Yikes.   This post gets right under my fingernails and lifts without a care.  Ouch.  Double ouch.

I am kind of jumping off from a sermon I heard in church this past Sunday.  I’m all about the application, so I am reeeeeaaaallly trying to apply this to my life and become a better human being.  That doesn’t mean it’s easy.  It’s hard.  I am going against a grain that was set in the wood many moons ago.  Fighting nature, folks.

I want to motivate people God’s way. The way I want things and the way I do things are not married together.  Heck, they aren’t even third cousins.  Through the years I have learned several ways to get loved ones and friends to see the light.

Bullying, manipulating, passive aggressive behavior modification through social media, crying, and tattling.  Those are just a few.  I am sure if I sat down and really thought about it, I could come up with hundreds.  The worst way I have ever tried to motivate someone is to shame them into changing.  Ever tried that?

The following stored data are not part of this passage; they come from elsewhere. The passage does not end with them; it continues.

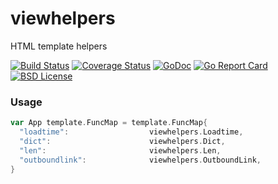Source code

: # viewhelpers
HTML template helpers

[![Build Status](https://travis-ci.org/linkosmos/viewhelpers.svg?branch=master)](https://travis-ci.org/linkosmos/viewhelpers)
[![Coverage Status](https://coveralls.io/repos/github/linkosmos/viewhelpers/badge.svg?branch=master)](https://coveralls.io/github/linkosmos/viewhelpers?branch=master)
[![GoDoc](http://godoc.org/github.com/linkosmos/viewhelpers?status.svg)](http://godoc.org/github.com/linkosmos/viewhelpers)
[![Go Report Card](http://goreportcard.com/badge/linkosmos/viewhelpers)](http://goreportcard.com/report/linkosmos/viewhelpers)
[![BSD License](http://img.shields.io/badge/license-BSD-blue.svg)](http://opensource.org/licenses/BSD-3-Clause)


### Usage

```go
var App template.FuncMap = template.FuncMap{
  "loadtime":                  viewhelpers.Loadtime,
  "dict":                      viewhelpers.Dict,
  "len":                       viewhelpers.Len,
  "outboundlink":              viewhelpers.OutboundLink,
}

```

Example:  Susie So and So is not living right.  If there were a list of things to do wrong in ones twenties, she is doing them all.  (We can use our imaginations, or let us just reflect on our own twenties.) Me, having lived through a Susie type mess, comes in with all kinds of advice, feelings and expectations.  Susie takes my advice, feelings and expectations and promptly throws them out the window.  I get offended and write Susie off as a hopeless case.  But, I am not so cruel that I would not open my arms wide to let her back in my life for an “I told you so.”  In the meantime, I have a good ole time discussing my “concerns” about Susie with family, friends, co-workers, the garbage man, the mail man, the lady at the check out counter, the telemarketer, and door to door salesmen. (Kidding, but it could have easily grown into that.)

“What a shame, what folly, to give advice before listening the the facts!” Proverbs 18:13 NLT

In my case, Susie’s naysayers were coming to me.  A lot.  I would hear out the complaints and then come up with a list of things we should do to show her that we loved her, but were not going to enable her.  Sounds great on the surface.  But I would often find myself examining my motivation.  Was the goal actually to lift up this person and get her on a path to self-sufficiency?  Or was there a drill instructor mentality that said we should tear this person down and build them back up in our own image?  I kept getting a nudge that it was the latter.   That left me scratching my head and wondering how do you challenge someone?  When someone is down in the dumps, how do you teach them to get themselves out without doing all the work for them?  What if the person acts like they want everyone to do it for them?

“Any story sounds true until someone sets the record straight.” Proverbs 18:17

Okay, so that’s a yield sign.  Do I know the whole story?  When a person is faltering, should my immediate assumption be that they are “up to no good”?  And, if they are up to no good, does that mean that I should close the door on them until they straighten out?  Or should I carefully, and lovingly encourage them without allowing them to walk all over me?  Well, I still think both options are  something to think about prayerfully, and cautiously.  But, and it’s a big one, Jesus chose to meet me just where I am.  Warts and all.  He met me with open arms.  He said to love one another.  So how can I not do the same for a loved one who is hurting?  I need to close my mouth and open my arms.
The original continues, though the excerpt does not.